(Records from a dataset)
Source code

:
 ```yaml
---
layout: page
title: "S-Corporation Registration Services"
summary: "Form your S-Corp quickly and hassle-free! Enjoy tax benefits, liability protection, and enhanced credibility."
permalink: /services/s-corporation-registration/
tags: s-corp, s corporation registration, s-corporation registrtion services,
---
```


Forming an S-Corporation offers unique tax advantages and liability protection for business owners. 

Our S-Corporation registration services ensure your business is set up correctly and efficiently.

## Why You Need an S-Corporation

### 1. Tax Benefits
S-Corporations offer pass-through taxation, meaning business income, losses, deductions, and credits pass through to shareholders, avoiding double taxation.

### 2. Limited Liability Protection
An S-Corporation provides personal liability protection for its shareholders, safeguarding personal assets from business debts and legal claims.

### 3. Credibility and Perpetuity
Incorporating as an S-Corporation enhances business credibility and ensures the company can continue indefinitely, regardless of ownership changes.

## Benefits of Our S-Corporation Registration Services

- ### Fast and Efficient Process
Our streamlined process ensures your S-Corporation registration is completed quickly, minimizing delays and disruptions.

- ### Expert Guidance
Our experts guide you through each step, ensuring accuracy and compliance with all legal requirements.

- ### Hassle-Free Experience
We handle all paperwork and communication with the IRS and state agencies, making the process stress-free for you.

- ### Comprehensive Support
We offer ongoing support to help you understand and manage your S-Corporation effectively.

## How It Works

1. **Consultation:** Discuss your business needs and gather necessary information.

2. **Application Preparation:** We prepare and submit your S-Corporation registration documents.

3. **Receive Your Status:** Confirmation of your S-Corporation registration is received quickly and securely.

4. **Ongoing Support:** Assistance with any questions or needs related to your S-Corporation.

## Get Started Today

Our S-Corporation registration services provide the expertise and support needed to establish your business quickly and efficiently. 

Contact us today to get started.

▶ Your assignment:
Transcribe the lines above between the line holding "### 2. Limited Liability Protection" and the line holding "4. **Ongoing Support:**", inclusive, exactly as they stand and with nothing added.

▶ Result below:
### 2. Limited Liability Protection
An S-Corporation provides personal liability protection for its shareholders, safeguarding personal assets from business debts and legal claims.

### 3. Credibility and Perpetuity
Incorporating as an S-Corporation enhances business credibility and ensures the company can continue indefinitely, regardless of ownership changes.

## Benefits of Our S-Corporation Registration Services

- ### Fast and Efficient Process
Our streamlined process ensures your S-Corporation registration is completed quickly, minimizing delays and disruptions.

- ### Expert Guidance
Our experts guide you through each step, ensuring accuracy and compliance with all legal requirements.

- ### Hassle-Free Experience
We handle all paperwork and communication with the IRS and state agencies, making the process stress-free for you.

- ### Comprehensive Support
We offer ongoing support to help you understand and manage your S-Corporation effectively.

## How It Works

1. **Consultation:** Discuss your business needs and gather necessary information.

2. **Application Preparation:** We prepare and submit your S-Corporation registration documents.

3. **Receive Your Status:** Confirmation of your S-Corporation registration is received quickly and securely.

4. **Ongoing Support:** Assistance with any questions or needs related to your S-Corporation.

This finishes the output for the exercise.